The breeding habitat of Bicknell's Thrush is primarily restricted to mountain spruce forests of Northeastern US and Canada. They winter in the Caribbean and spring migration north is cued by day length. If spring arrives early in the north and the Thrushes arrive at their normal time, the abundance of food—insects and fruit—would already have peaked. Warming temperatures also produce an abundance of spruce and fir cones—feeding and increasing the population of Red Squirrels, a main predator of eggs and chicks. Storms and hurricanes threaten the Thrush's tropical winter habitat. Pollution, logging and deforestation threaten their spring breeding and winter habitats.

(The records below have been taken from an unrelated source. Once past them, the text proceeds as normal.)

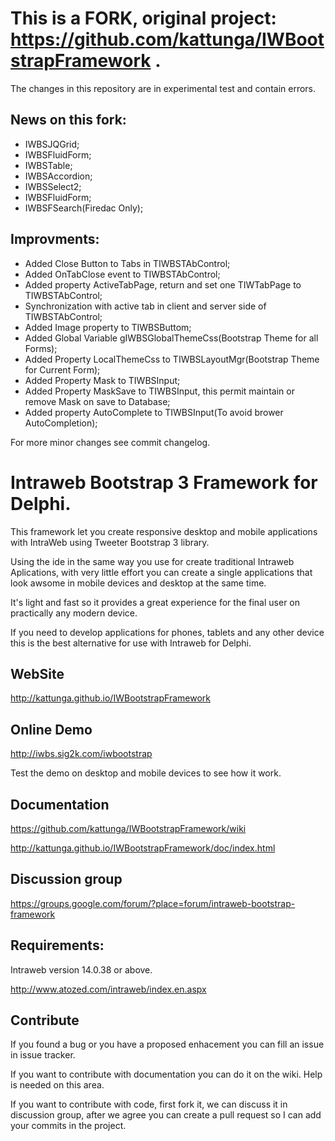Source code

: # This is a FORK, original project: https://github.com/kattunga/IWBootstrapFramework .
The changes in this repository are in experimental test and contain errors.

## News on this fork:
* IWBSJQGrid;
* IWBSFluidForm;
* IWBSTable;
* IWBSAccordion;
* IWBSSelect2;
* IWBSFluidForm;
* IWBSFSearch(Firedac Only);

## Improvments:
* Added Close Button to Tabs in TIWBSTAbControl;
* Added OnTabClose event to TIWBSTAbControl;
* Added property ActiveTabPage, return and set one TIWTabPage to TIWBSTAbControl;
* Synchronization with active tab in client and server side of TIWBSTAbControl;
* Added Image property to TIWBSButtom;
* Added Global Variable gIWBSGlobalThemeCss(Bootstrap Theme for all Forms);
* Added Property LocalThemeCss to TIWBSLayoutMgr(Bootstrap Theme for Current Form);
* Added Property Mask to TIWBSInput;
* Added Property MaskSave to TIWBSInput, this permit maintain or remove Mask on save to Database;
* Added property AutoComplete to TIWBSInput(To avoid brower AutoCompletion);

For more minor changes see commit changelog.


# Intraweb Bootstrap 3 Framework for Delphi.

This framework let you create responsive desktop and mobile applications with IntraWeb using Tweeter Bootstrap 3 library.

Using the ide in the same way you use for create traditional Intraweb Aplications, with very little effort you can create a single applications that look awsome in mobile devices and desktop at the same time.

It's light and fast so it provides a great experience for the final user on practically any modern device.

If you need to develop applications for phones, tablets and any other device this is the best alternative for use  with Intraweb for Delphi. 

## WebSite

http://kattunga.github.io/IWBootstrapFramework

## Online Demo

http://iwbs.sig2k.com/iwbootstrap

Test the demo on desktop and mobile devices to see how it work.

## Documentation

https://github.com/kattunga/IWBootstrapFramework/wiki

http://kattunga.github.io/IWBootstrapFramework/doc/index.html

## Discussion group

https://groups.google.com/forum/?place=forum/intraweb-bootstrap-framework

## Requirements:

Intraweb version 14.0.38 or above.

http://www.atozed.com/intraweb/index.en.aspx

## Contribute

If you found a bug or you have a proposed enhacement you can fill an issue in issue tracker.

If you want to contribute with documentation you can do it on the wiki. Help is needed on this area.

If you want to contribute with code, first fork it, we can discuss it in discussion group, after we agree you can create a pull request so I can add your commits in the project.
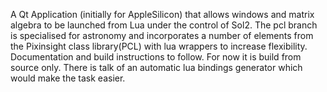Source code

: A Qt Application (initially for AppleSilicon) that allows windows and matrix algebra
to be launched from Lua under the control of Sol2. The pcl branch is specialised for astronomy
and incorporates a number of elements from the Pixinsight class library(PCL) with lua wrappers to increase
flexibility. Documentation and build instructions to follow. For now it is build from source only.
There is talk of an automatic lua bindings generator which would make the task easier.
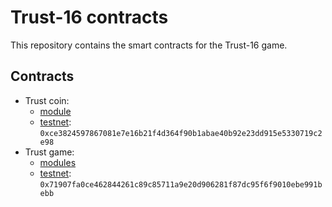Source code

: # Trust-16 contracts

This repository contains the smart contracts for the Trust-16 game.

## Contracts

- Trust coin:
  - [module](contracts/coin/doc/trust_coin.md)
  - [testnet](https://explorer.aptoslabs.com/object/0xce3824597867081e7e16b21f4d364f90b1abae40b92e23dd915e5330719c2e98?network=testnet): `0xce3824597867081e7e16b21f4d364f90b1abae40b92e23dd915e5330719c2e98`
- Trust game:
  - [modules](contracts/game/doc/trust_game.md)
  - [testnet](https://explorer.aptoslabs.com/object/0x71907fa0ce462844261c89c85711a9e20d906281f87dc95f6f9010ebe991bebb?network=testnet): `0x71907fa0ce462844261c89c85711a9e20d906281f87dc95f6f9010ebe991bebb`
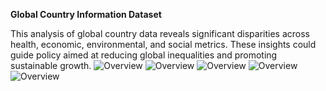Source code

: **Global Country Information Dataset**

This analysis of global country data reveals significant disparities across health, economic, environmental, and social metrics. These insights could guide policy aimed at reducing global inequalities and promoting sustainable growth.
![Overview](https://github.com/NagZXY/Data-Analytics/blob/main/Global%20Country%20Insights%20and%20Analysis_page-0001.jpg)
![Overview](https://github.com/NagZXY/Data-Analytics/blob/main/Global%20Country%20Insights%20and%20Analysis_page-0002.jpg)
![Overview](https://github.com/NagZXY/Data-Analytics/blob/main/Global%20Country%20Insights%20and%20Analysis_page-0003.jpg)
![Overview](https://github.com/NagZXY/Data-Analytics/blob/main/Global%20Country%20Insights%20and%20Analysis_page-0004.jpg)
![Overview](https://github.com/NagZXY/Data-Analytics/blob/main/Global%20Country%20Insights%20and%20Analysis_page-0005.jpg)
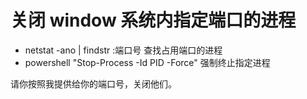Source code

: # 关闭 window 系统内指定端口的进程

- netstat -ano | findstr :端口号 查找占用端口的进程
- powershell "Stop-Process -Id PID -Force" 强制终止指定进程

请你按照我提供给你的端口号，关闭他们。
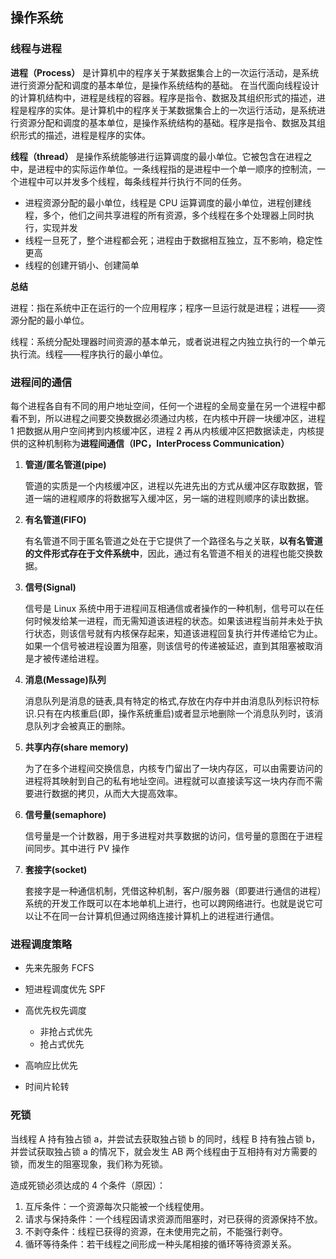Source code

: ## 操作系统

### 线程与进程

**进程（Process）** 是计算机中的程序关于某数据集合上的一次运行活动，是系统进行资源分配和调度的基本单位，是操作系统结构的基础。 在当代面向线程设计的计算机结构中，进程是线程的容器。程序是指令、数据及其组织形式的描述，进程是程序的实体。是计算机中的程序关于某数据集合上的一次运行活动，是系统进行资源分配和调度的基本单位，是操作系统结构的基础。程序是指令、数据及其组织形式的描述，进程是程序的实体。

**线程（thread）** 是操作系统能够进行运算调度的最小单位。它被包含在进程之中，是进程中的实际运作单位。一条线程指的是进程中一个单一顺序的控制流，一个进程中可以并发多个线程，每条线程并行执行不同的任务。

- 进程资源分配的最小单位，线程是 CPU 运算调度的最小单位，进程创建线程，多个，他们之间共享进程的所有资源，多个线程在多个处理器上同时执行，实现并发
- 线程一旦死了，整个进程都会死；进程由于数据相互独立，互不影响，稳定性更高
- 线程的创建开销小、创建简单

**总结**

进程：指在系统中正在运行的一个应用程序；程序一旦运行就是进程；进程——资源分配的最小单位。

线程：系统分配处理器时间资源的基本单元，或者说进程之内独立执行的一个单元执行流。线程——程序执行的最小单位。

### 进程间的通信

每个进程各自有不同的用户地址空间，任何一个进程的全局变量在另一个进程中都看不到，所以进程之间要交换数据必须通过内核，在内核中开辟一块缓冲区，进程 1 把数据从用户空间拷到内核缓冲区，进程 2 再从内核缓冲区把数据读走，内核提供的这种机制称为**进程间通信（IPC，InterProcess Communication）**

1. **管道/匿名管道(pipe)**

   管道的实质是一个内核缓冲区，进程以先进先出的方式从缓冲区存取数据，管道一端的进程顺序的将数据写入缓冲区，另一端的进程则顺序的读出数据。

2. **有名管道(FIFO)**

   有名管道不同于匿名管道之处在于它提供了一个路径名与之关联，**以有名管道的文件形式存在于文件系统中**，因此，通过有名管道不相关的进程也能交换数据。

3. **信号(Signal)**

   信号是 Linux 系统中用于进程间互相通信或者操作的一种机制，信号可以在任何时候发给某一进程，而无需知道该进程的状态。如果该进程当前并未处于执行状态，则该信号就有内核保存起来，知道该进程回复执行并传递给它为止。如果一个信号被进程设置为阻塞，则该信号的传递被延迟，直到其阻塞被取消是才被传递给进程。

4. **消息(Message)队列**

   消息队列是消息的链表,具有特定的格式,存放在内存中并由消息队列标识符标识.只有在内核重启(即，操作系统重启)或者显示地删除一个消息队列时，该消息队列才会被真正的删除。

5. **共享内存(share memory)**

   为了在多个进程间交换信息，内核专门留出了一块内存区，可以由需要访问的进程将其映射到自己的私有地址空间。进程就可以直接读写这一块内存而不需要进行数据的拷贝，从而大大提高效率。

6. **信号量(semaphore)**

   信号量是一个计数器，用于多进程对共享数据的访问，信号量的意图在于进程间同步。其中进行 PV 操作

7. **套接字(socket)**

   套接字是一种通信机制，凭借这种机制，客户/服务器（即要进行通信的进程）系统的开发工作既可以在本地单机上进行，也可以跨网络进行。也就是说它可以让不在同一台计算机但通过网络连接计算机上的进程进行通信。

### 进程调度策略

- 先来先服务 FCFS

- 短进程调度优先 SPF

- 高优先权先调度
  - 非抢占式优先
  - 抢占式优先
- 高响应比优先
- 时间片轮转

### 死锁

当线程 A 持有独占锁 a，并尝试去获取独占锁 b 的同时，线程 B 持有独占锁 b，并尝试获取独占锁 a 的情况下，就会发生 AB 两个线程由于互相持有对方需要的锁，而发生的阻塞现象，我们称为死锁。

造成死锁必须达成的 4 个条件（原因）：

1. 互斥条件：一个资源每次只能被一个线程使用。
2. 请求与保持条件：一个线程因请求资源而阻塞时，对已获得的资源保持不放。
3. 不剥夺条件：线程已获得的资源，在未使用完之前，不能强行剥夺。
4. 循环等待条件：若干线程之间形成一种头尾相接的循环等待资源关系。
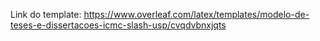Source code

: Link do template: https://www.overleaf.com/latex/templates/modelo-de-teses-e-dissertacoes-icmc-slash-usp/cvqdvbnxjqts
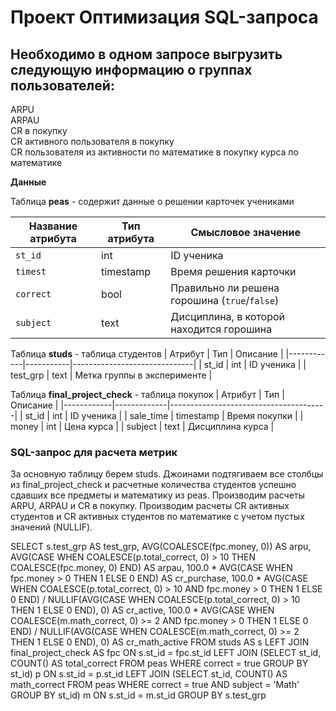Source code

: # Проект Оптимизация SQL-запроса

## Необходимо в одном запросе выгрузить следующую информацию о группах пользователей:
ARPU   
ARPAU   
CR в покупку   
СR активного пользователя в покупку   
CR пользователя из активности по математике в покупку курса по математике  

**Данные**  

Таблица **peas** - содержит данные о решении карточек учениками

| Название атрибута | Тип атрибута | Смысловое значение |
|-------------------|--------------|--------------------|
| `st_id`           | int          | ID ученика |
| `timest`          | timestamp    | Время решения карточки |
| `correct`         | bool         | Правильно ли решена горошина (`true`/`false`) |
| `subject`         | text         | Дисциплина, в которой находится горошина |

Таблица **studs** - таблица студентов
| Атрибут    | Тип       | Описание                     |
|------------|-----------|------------------------------|
| st_id      | int       | ID ученика                   |
| test_grp   | text      | Метка группы в эксперименте  |

Таблица **final_project_check** - таблица покупок
| Атрибут    | Тип         | Описание                              |
|------------|-------------|---------------------------------------|
| st_id      | int         | ID ученика                            |
| sale_time  | timestamp   | Время покупки                         |
| money      | int         | Цена курса                            |
| subject    | text        | Дисциплина курса                      |

### SQL-запрос для расчета метрик

За основную таблицу берем studs.
Джоинами подтягиваем все столбцы из final_project_check и расчетные количества студентов успешно сдавших все предметы и математику из peas.
Производим расчеты ARPU, ARPAU и CR в покупку.
Производим расчеты CR активных студентов и CR активных студентов по математике с учетом пустых значений (NULLIF).

SELECT s.test_grp AS test_grp,
AVG(COALESCE(fpc.money, 0)) AS arpu,
AVG(CASE WHEN COALESCE(p.total_correct, 0) > 10 THEN COALESCE(fpc.money, 0) END) AS arpau,
100.0 * AVG(CASE WHEN fpc.money > 0 THEN 1 ELSE 0 END) AS cr_purchase,
100.0 * AVG(CASE WHEN COALESCE(p.total_correct, 0) > 10 AND fpc.money > 0 THEN 1 ELSE 0 END) / NULLIF(AVG(CASE WHEN COALESCE(p.total_correct, 0) > 10 THEN 1 ELSE 0 END), 0) AS cr_active,
100.0 * AVG(CASE WHEN COALESCE(m.math_correct, 0) >= 2 AND fpc.money > 0 THEN 1 ELSE 0 END) / NULLIF(AVG(CASE WHEN COALESCE(m.math_correct, 0) >= 2 THEN 1 ELSE 0 END), 0) AS cr_math_active FROM studs AS s
LEFT JOIN final_project_check AS fpc ON s.st_id = fpc.st_id
LEFT JOIN (SELECT st_id, COUNT() AS total_correct FROM peas WHERE correct = true GROUP BY st_id) p ON s.st_id = p.st_id
LEFT JOIN (SELECT st_id, COUNT() AS math_correct FROM peas WHERE correct = true AND subject = 'Math' GROUP BY st_id) m ON s.st_id = m.st_id
GROUP BY s.test_grp
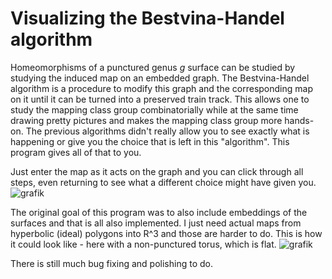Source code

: # Visualizing the Bestvina-Handel algorithm

Homeomorphisms of a punctured genus $g$ surface can be studied by studying the induced map on an embedded graph.
The Bestvina-Handel algorithm is a procedure to modify this graph and the corresponding map on it until it can be turned into a preserved train track.
This allows one to study the mapping class group combinatorially while at the same time drawing pretty pictures and makes the mapping class group more hands-on.
The previous algorithms didn't really allow you to see exactly what is happening or give you the choice that is left in this "algorithm".
This program gives all of that to you.

Just enter the map as it acts on the graph and you can click through all steps, even returning to see what a different choice might have given you.
![grafik](https://github.com/user-attachments/assets/ff2813d7-209f-4dd7-be81-92a9568e2d52)



The original goal of this program was to also include embeddings of the surfaces and that is all also implemented. 
I just need actual maps from hyperbolic (ideal) polygons into R^3 and those are harder to do.
This is how it could look like - here with a non-punctured torus, which is flat.
![grafik](https://github.com/user-attachments/assets/ca6b7784-56de-4e9b-90a8-ad3faceb4cda)

There is still much bug fixing and polishing to do.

Other animals effected by climate change
All populations of Ringed Seals are expected to be adversely affected by climate change because of dependence on sea ice and snow dens for breeding, protecting pups, moulting and resting. Early warming causes pups to separate prematurely from their mothers. As sea ice declines, other threats are fisheries by-catch, increased shipping, tourism and development. Seals are vulnerable to disease from heavy concentrations of pollutants that have accumulated in the Arctic food web.
Tufted Puffins are threatened by sea level rise and storm surges which destroy habitats and breeding areas. In some areas of North America warming seas are causing the fish that the Puffins feed on to migrate farther north, making it difficult for them to find adequate food. Other threats are entrapment in fishing nets, oil spills, pollution, ingestion of plastic, human disturbance of breeding colonies and introduced predators such as rats and foxes.
In winter, the sun doesn't rise south of the Antarctic Circle. If Antarctic sea ice decreases and does not extend far enough to the north, Adélie Penguins, during their winter migration, may not be able to reach the sunlight needed to navigate, hunt and avoid predators—they won't dive in the dark. Other threats are oil pollution, fishing and disturbance of colonies from research stations and aircraft.
The annual North American migration of the Monarch is listed as a "threatened phenomenon." Climate related threats include: drought, storms, changes in precipitation and dependence on temperature to trigger migration and reproduction. The Monarch feeds and lays eggs exclusively on milkweed plants, so it is also highly vulnerable to herbicides and habitat destruction.